Safina’s straight set victory over compatriot Kuznetsova in May’s Italian Open saw her capture the first title since taking over as the top ranking on April 20th, and win her only title in 2009 to date having fluffed all previous final appearances this year.

“Against Kuzy I had in my head that I had lost three finals this year, I didn’t want to have a reputation that I’m losing finals!”

– Dinara Safina

SKuznetsovaAnd Eastbourne regular Kuznetsova has an even worse record of losing in finals, having captured 10 career titles but finished second best 18 times.

She confessed after losing her grip on the 2009 Italian Open: “It was a little bit like Christmas, I was giving too many presents. I knew what I had to do but I just couldn’t do it.”

Even retired ace Justine Henin, who won seven grand slam titles, has urged Safina to take over as a long-term leader in the world rankings.

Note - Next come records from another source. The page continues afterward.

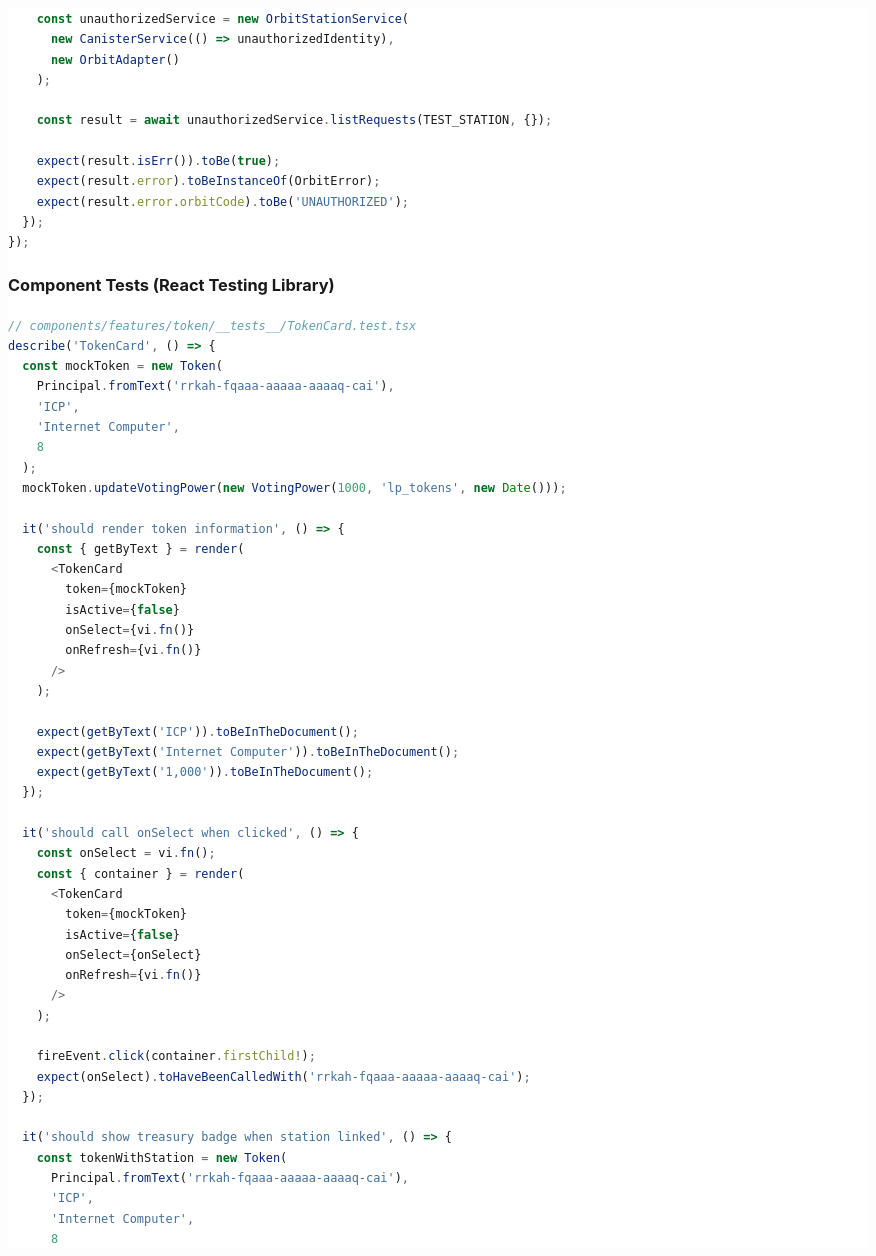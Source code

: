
 ```typescript
    const unauthorizedService = new OrbitStationService(
      new CanisterService(() => unauthorizedIdentity),
      new OrbitAdapter()
    );

    const result = await unauthorizedService.listRequests(TEST_STATION, {});

    expect(result.isErr()).toBe(true);
    expect(result.error).toBeInstanceOf(OrbitError);
    expect(result.error.orbitCode).toBe('UNAUTHORIZED');
  });
});
```

### Component Tests (React Testing Library)

```typescript
// components/features/token/__tests__/TokenCard.test.tsx
describe('TokenCard', () => {
  const mockToken = new Token(
    Principal.fromText('rrkah-fqaaa-aaaaa-aaaaq-cai'),
    'ICP',
    'Internet Computer',
    8
  );
  mockToken.updateVotingPower(new VotingPower(1000, 'lp_tokens', new Date()));

  it('should render token information', () => {
    const { getByText } = render(
      <TokenCard
        token={mockToken}
        isActive={false}
        onSelect={vi.fn()}
        onRefresh={vi.fn()}
      />
    );

    expect(getByText('ICP')).toBeInTheDocument();
    expect(getByText('Internet Computer')).toBeInTheDocument();
    expect(getByText('1,000')).toBeInTheDocument();
  });

  it('should call onSelect when clicked', () => {
    const onSelect = vi.fn();
    const { container } = render(
      <TokenCard
        token={mockToken}
        isActive={false}
        onSelect={onSelect}
        onRefresh={vi.fn()}
      />
    );

    fireEvent.click(container.firstChild!);
    expect(onSelect).toHaveBeenCalledWith('rrkah-fqaaa-aaaaa-aaaaq-cai');
  });

  it('should show treasury badge when station linked', () => {
    const tokenWithStation = new Token(
      Principal.fromText('rrkah-fqaaa-aaaaa-aaaaq-cai'),
      'ICP',
      'Internet Computer',
      8
```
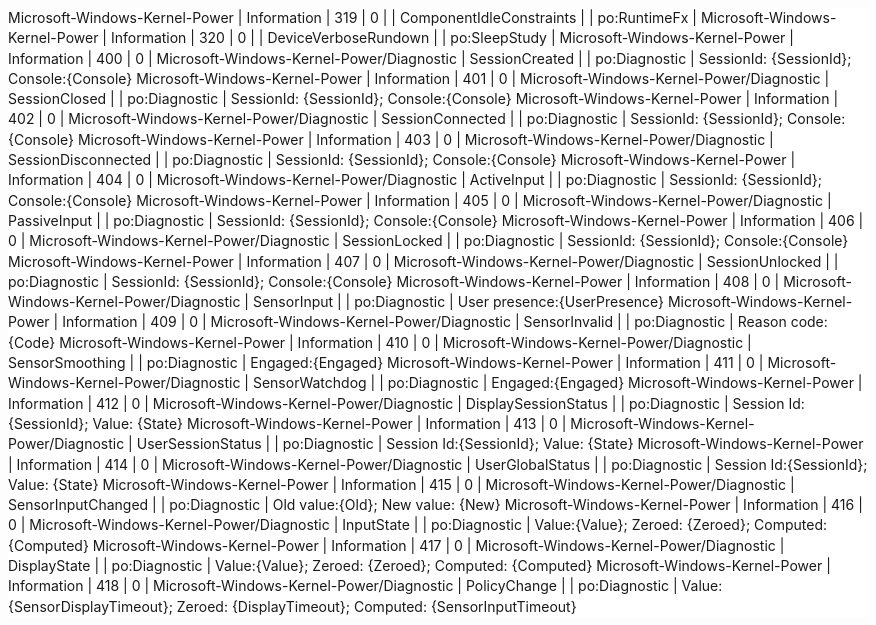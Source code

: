 Microsoft-Windows-Kernel-Power  |  Information  |  319       |  0        |                                                     |  ComponentIdleConstraints             |              |  po:RuntimeFx                       |
Microsoft-Windows-Kernel-Power  |  Information  |  320       |  0        |                                                     |  DeviceVerboseRundown                 |              |  po:SleepStudy                      |
Microsoft-Windows-Kernel-Power  |  Information  |  400       |  0        |  Microsoft-Windows-Kernel-Power/Diagnostic          |  SessionCreated                       |              |  po:Diagnostic                      |  SessionId: {SessionId}; Console:{Console}
Microsoft-Windows-Kernel-Power  |  Information  |  401       |  0        |  Microsoft-Windows-Kernel-Power/Diagnostic          |  SessionClosed                        |              |  po:Diagnostic                      |  SessionId: {SessionId}; Console:{Console}
Microsoft-Windows-Kernel-Power  |  Information  |  402       |  0        |  Microsoft-Windows-Kernel-Power/Diagnostic          |  SessionConnected                     |              |  po:Diagnostic                      |  SessionId: {SessionId}; Console:{Console}
Microsoft-Windows-Kernel-Power  |  Information  |  403       |  0        |  Microsoft-Windows-Kernel-Power/Diagnostic          |  SessionDisconnected                  |              |  po:Diagnostic                      |  SessionId: {SessionId}; Console:{Console}
Microsoft-Windows-Kernel-Power  |  Information  |  404       |  0        |  Microsoft-Windows-Kernel-Power/Diagnostic          |  ActiveInput                          |              |  po:Diagnostic                      |  SessionId: {SessionId}; Console:{Console}
Microsoft-Windows-Kernel-Power  |  Information  |  405       |  0        |  Microsoft-Windows-Kernel-Power/Diagnostic          |  PassiveInput                         |              |  po:Diagnostic                      |  SessionId: {SessionId}; Console:{Console}
Microsoft-Windows-Kernel-Power  |  Information  |  406       |  0        |  Microsoft-Windows-Kernel-Power/Diagnostic          |  SessionLocked                        |              |  po:Diagnostic                      |  SessionId: {SessionId}; Console:{Console}
Microsoft-Windows-Kernel-Power  |  Information  |  407       |  0        |  Microsoft-Windows-Kernel-Power/Diagnostic          |  SessionUnlocked                      |              |  po:Diagnostic                      |  SessionId: {SessionId}; Console:{Console}
Microsoft-Windows-Kernel-Power  |  Information  |  408       |  0        |  Microsoft-Windows-Kernel-Power/Diagnostic          |  SensorInput                          |              |  po:Diagnostic                      |  User presence:{UserPresence}
Microsoft-Windows-Kernel-Power  |  Information  |  409       |  0        |  Microsoft-Windows-Kernel-Power/Diagnostic          |  SensorInvalid                        |              |  po:Diagnostic                      |  Reason code:{Code}
Microsoft-Windows-Kernel-Power  |  Information  |  410       |  0        |  Microsoft-Windows-Kernel-Power/Diagnostic          |  SensorSmoothing                      |              |  po:Diagnostic                      |  Engaged:{Engaged}
Microsoft-Windows-Kernel-Power  |  Information  |  411       |  0        |  Microsoft-Windows-Kernel-Power/Diagnostic          |  SensorWatchdog                       |              |  po:Diagnostic                      |  Engaged:{Engaged}
Microsoft-Windows-Kernel-Power  |  Information  |  412       |  0        |  Microsoft-Windows-Kernel-Power/Diagnostic          |  DisplaySessionStatus                 |              |  po:Diagnostic                      |  Session Id:{SessionId}; Value: {State}
Microsoft-Windows-Kernel-Power  |  Information  |  413       |  0        |  Microsoft-Windows-Kernel-Power/Diagnostic          |  UserSessionStatus                    |              |  po:Diagnostic                      |  Session Id:{SessionId}; Value: {State}
Microsoft-Windows-Kernel-Power  |  Information  |  414       |  0        |  Microsoft-Windows-Kernel-Power/Diagnostic          |  UserGlobalStatus                     |              |  po:Diagnostic                      |  Session Id:{SessionId}; Value: {State}
Microsoft-Windows-Kernel-Power  |  Information  |  415       |  0        |  Microsoft-Windows-Kernel-Power/Diagnostic          |  SensorInputChanged                   |              |  po:Diagnostic                      |  Old value:{Old}; New value: {New}
Microsoft-Windows-Kernel-Power  |  Information  |  416       |  0        |  Microsoft-Windows-Kernel-Power/Diagnostic          |  InputState                           |              |  po:Diagnostic                      |  Value:{Value}; Zeroed: {Zeroed}; Computed: {Computed}
Microsoft-Windows-Kernel-Power  |  Information  |  417       |  0        |  Microsoft-Windows-Kernel-Power/Diagnostic          |  DisplayState                         |              |  po:Diagnostic                      |  Value:{Value}; Zeroed: {Zeroed}; Computed: {Computed}
Microsoft-Windows-Kernel-Power  |  Information  |  418       |  0        |  Microsoft-Windows-Kernel-Power/Diagnostic          |  PolicyChange                         |              |  po:Diagnostic                      |  Value:{SensorDisplayTimeout}; Zeroed: {DisplayTimeout}; Computed: {SensorInputTimeout}
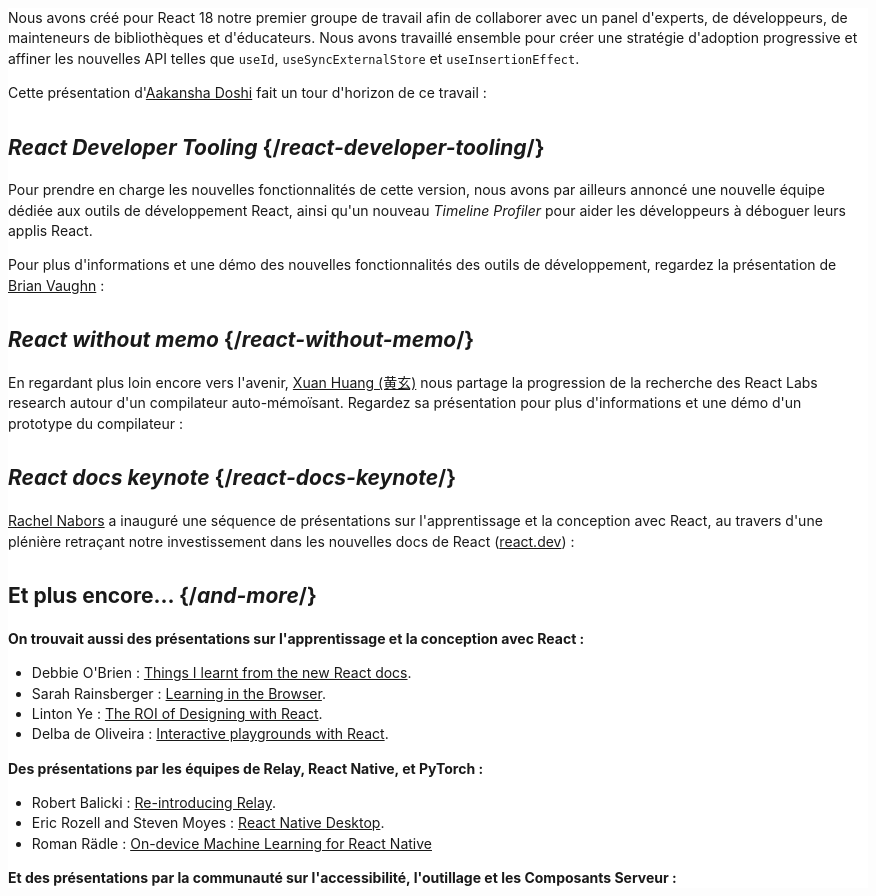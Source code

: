 Nous avons créé pour React 18 notre premier groupe de travail afin de collaborer avec un panel d'experts, de développeurs, de mainteneurs de bibliothèques et d'éducateurs.  Nous avons travaillé ensemble pour créer une stratégie d'adoption progressive et affiner les nouvelles API telles que `useId`, `useSyncExternalStore` et `useInsertionEffect`.

Cette présentation d'[Aakansha Doshi](https://twitter.com/aakansha1216) fait un tour d'horizon de ce travail :

<YouTubeIframe src="https://www.youtube.com/embed/qn7gRClrC9U" />

## *React Developer Tooling* {/*react-developer-tooling*/}

Pour prendre en charge les nouvelles fonctionnalités de cette version, nous avons par ailleurs annoncé une nouvelle équipe dédiée aux outils de développement React, ainsi qu'un nouveau *Timeline Profiler* pour aider les développeurs à déboguer leurs applis React.

Pour plus d'informations et une démo des nouvelles fonctionnalités des outils de développement, regardez la présentation de [Brian Vaughn](https://twitter.com/brian_d_vaughn) :

<YouTubeIframe src="https://www.youtube.com/embed/oxDfrke8rZg" />

## *React without memo* {/*react-without-memo*/}

En regardant plus loin encore vers l'avenir, [Xuan Huang (黄玄)](https://twitter.com/Huxpro) nous partage la progression de la recherche des React Labs research autour d'un compilateur auto-mémoïsant. Regardez sa présentation pour plus d'informations et une démo d'un prototype du compilateur :

<YouTubeIframe src="https://www.youtube.com/embed/lGEMwh32soc" />

## *React docs keynote* {/*react-docs-keynote*/}

[Rachel Nabors](https://twitter.com/rachelnabors) a inauguré une séquence de présentations sur l'apprentissage et la conception avec React, au travers d'une plénière retraçant notre investissement dans les nouvelles docs de React ([react.dev](/blog/2023/03/16/introducing-react-dev)) :

<YouTubeIframe src="https://www.youtube.com/embed/mneDaMYOKP8" />

## Et plus encore… {/*and-more*/}

**On trouvait aussi des présentations sur l'apprentissage et la conception avec React :**

* Debbie O'Brien : [Things I learnt from the new React docs](https://youtu.be/-7odLW_hG7s).
* Sarah Rainsberger : [Learning in the Browser](https://youtu.be/5X-WEQflCL0).
* Linton Ye : [The ROI of Designing with React](https://youtu.be/7cPWmID5XAk).
* Delba de Oliveira : [Interactive playgrounds with React](https://youtu.be/zL8cz2W0z34).

**Des présentations par les équipes de Relay, React Native, et PyTorch :**

* Robert Balicki : [Re-introducing Relay](https://youtu.be/lhVGdErZuN4).
* Eric Rozell and Steven Moyes : [React Native Desktop](https://youtu.be/9L4FFrvwJwY).
* Roman Rädle : [On-device Machine Learning for React Native](https://youtu.be/NLj73vrc2I8)

**Et des présentations par la communauté sur l'accessibilité, l'outillage et les Composants Serveur :**

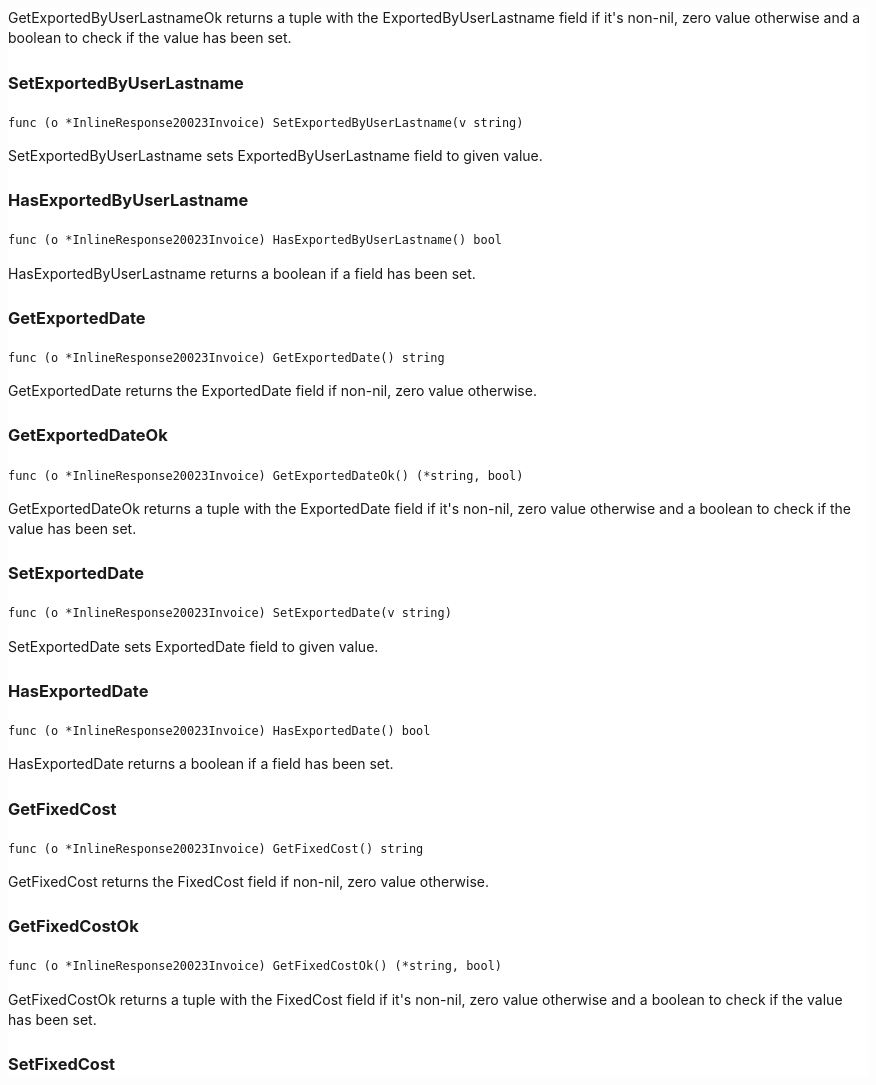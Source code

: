GetExportedByUserLastnameOk returns a tuple with the ExportedByUserLastname field if it's non-nil, zero value otherwise
and a boolean to check if the value has been set.

### SetExportedByUserLastname

`func (o *InlineResponse20023Invoice) SetExportedByUserLastname(v string)`

SetExportedByUserLastname sets ExportedByUserLastname field to given value.

### HasExportedByUserLastname

`func (o *InlineResponse20023Invoice) HasExportedByUserLastname() bool`

HasExportedByUserLastname returns a boolean if a field has been set.

### GetExportedDate

`func (o *InlineResponse20023Invoice) GetExportedDate() string`

GetExportedDate returns the ExportedDate field if non-nil, zero value otherwise.

### GetExportedDateOk

`func (o *InlineResponse20023Invoice) GetExportedDateOk() (*string, bool)`

GetExportedDateOk returns a tuple with the ExportedDate field if it's non-nil, zero value otherwise
and a boolean to check if the value has been set.

### SetExportedDate

`func (o *InlineResponse20023Invoice) SetExportedDate(v string)`

SetExportedDate sets ExportedDate field to given value.

### HasExportedDate

`func (o *InlineResponse20023Invoice) HasExportedDate() bool`

HasExportedDate returns a boolean if a field has been set.

### GetFixedCost

`func (o *InlineResponse20023Invoice) GetFixedCost() string`

GetFixedCost returns the FixedCost field if non-nil, zero value otherwise.

### GetFixedCostOk

`func (o *InlineResponse20023Invoice) GetFixedCostOk() (*string, bool)`

GetFixedCostOk returns a tuple with the FixedCost field if it's non-nil, zero value otherwise
and a boolean to check if the value has been set.

### SetFixedCost
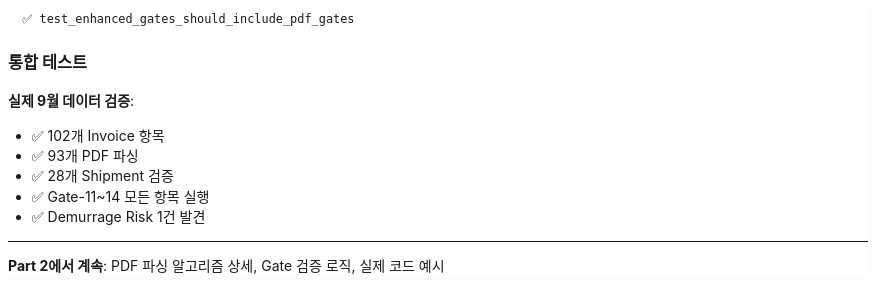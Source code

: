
 ```
  ✅ test_enhanced_gates_should_include_pdf_gates
```

### 통합 테스트

**실제 9월 데이터 검증**:
- ✅ 102개 Invoice 항목
- ✅ 93개 PDF 파싱
- ✅ 28개 Shipment 검증
- ✅ Gate-11~14 모든 항목 실행
- ✅ Demurrage Risk 1건 발견

---

**Part 2에서 계속**: PDF 파싱 알고리즘 상세, Gate 검증 로직, 실제 코드 예시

Henin admitted: “I know some players have been no1 without winning a grand slam, which I think is quite sad. I think for Safina that it’s maybe the time for her to go to the next step. It’s hard in the women’s game now to really find a boss and someone that is at the top and that wins a lot of tournaments.”

Whether Safina will turn on the south coast looks doubtful, but Eastbourne is once more expecting to play host to a strong set of long-legged players from Mother Russia. And this year maybe the nation tricolor flag will be waved at Devonshire Park when the ladies singles champion is crowned on June 20th, although Russians admittedly have a long history of finishing runner-up.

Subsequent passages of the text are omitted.